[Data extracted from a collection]
-=-=-

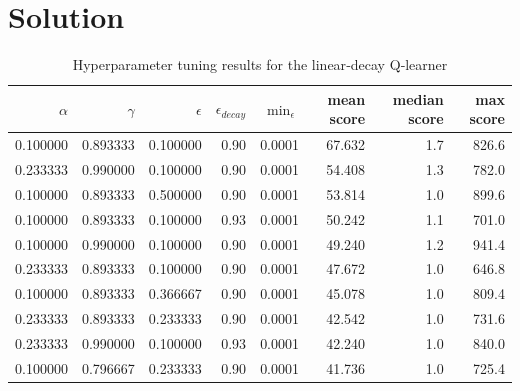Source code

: \documentclass[submit]{../harvardml}
\newenvironment{solution}
  {\color{blue}\section*{Solution}}
{}
\begin{document}
\begin{solution}
\begin{table}[htbp]
\centering
\begin{tabular}{rrrrrrrr}
\hline
$\alpha$ & $\gamma$ & $\epsilon$ & $\epsilon_{decay}$ & $\min_{\epsilon}$ & mean score & median score & max score \\
\hline
0.100000 & 0.893333 & 0.100000 & 0.90 & 0.0001 & 67.632 & 1.7 & 826.6 \\
0.233333 & 0.990000 & 0.100000 & 0.90 & 0.0001 & 54.408 & 1.3 & 782.0 \\
0.100000 & 0.893333 & 0.500000 & 0.90 & 0.0001 & 53.814 & 1.0 & 899.6 \\
0.100000 & 0.893333 & 0.100000 & 0.93 & 0.0001 & 50.242 & 1.1 & 701.0 \\
0.100000 & 0.990000 & 0.100000 & 0.90 & 0.0001 & 49.240 & 1.2 & 941.4 \\
0.233333 & 0.893333 & 0.100000 & 0.90 & 0.0001 & 47.672 & 1.0 & 646.8 \\
0.100000 & 0.893333 & 0.366667 & 0.90 & 0.0001 & 45.078 & 1.0 & 809.4 \\
0.233333 & 0.893333 & 0.233333 & 0.90 & 0.0001 & 42.542 & 1.0 & 731.6 \\
0.233333 & 0.990000 & 0.100000 & 0.93 & 0.0001 & 42.240 & 1.0 & 840.0 \\
0.100000 & 0.796667 & 0.233333 & 0.90 & 0.0001 & 41.736 & 1.0 & 725.4 \\
\hline
\end{tabular}
\caption{Hyperparameter tuning results for the linear‐decay Q‐learner}
\end{table}
\end{solution}
\end{document}
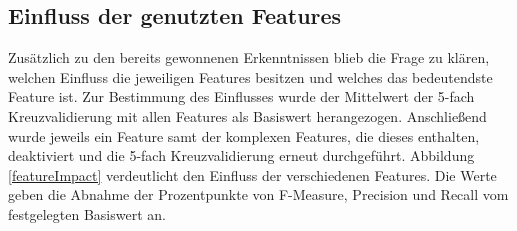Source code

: \documentclass[12pt]{article}
\begin{document}
	\begin{table}[tb!]
		\centering
		\caption[Ergebnis der CoNLL-2009 Shared Task, SRL-only Task]{Ergebnis der CoNLL-2009 Shared Task, SRL-only Task. Die Angaben beziehen sich auf den erreichten F-Measure in Prozent. Fett hervorgehoben ist der jeweils beste Wert pro Sprache. \citep{hajivc2009conll}}
		\label{conll2009}
	\end{table}

\subsection{Einfluss der genutzten Features}

Zusätzlich zu den bereits gewonnenen Erkenntnissen blieb die Frage zu klären, welchen Einfluss die jeweiligen Features besitzen und welches das bedeutendste Feature ist. Zur Bestimmung des Einflusses wurde der Mittelwert der 5-fach Kreuzvalidierung mit allen Features als Basiswert herangezogen. Anschließend wurde jeweils ein Feature samt der komplexen Features, die dieses enthalten, deaktiviert und die 5-fach Kreuzvalidierung erneut durchgeführt. Abbildung \ref{featureImpact} verdeutlicht den Einfluss der verschiedenen Features. Die Werte geben die Abnahme der Prozentpunkte von F-Measure, Precision und Recall vom festgelegten Basiswert an.
\end{document}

-=-=-

● WHAT TO PRODUCE
Return every line of the entries above that the string "Einfluss" appears in.

● SOLVED PROBLEM
\subsection{Einfluss der genutzten Features}
Zusätzlich zu den bereits gewonnenen Erkenntnissen blieb die Frage zu klären, welchen Einfluss die jeweiligen Features besitzen und welches das bedeutendste Feature ist. Zur Bestimmung des Einflusses wurde der Mittelwert der 5-fach Kreuzvalidierung mit allen Features als Basiswert herangezogen. Anschließend wurde jeweils ein Feature samt der komplexen Features, die dieses enthalten, deaktiviert und die 5-fach Kreuzvalidierung erneut durchgeführt. Abbildung \ref{featureImpact} verdeutlicht den Einfluss der verschiedenen Features. Die Werte geben die Abnahme der Prozentpunkte von F-Measure, Precision und Recall vom festgelegten Basiswert an.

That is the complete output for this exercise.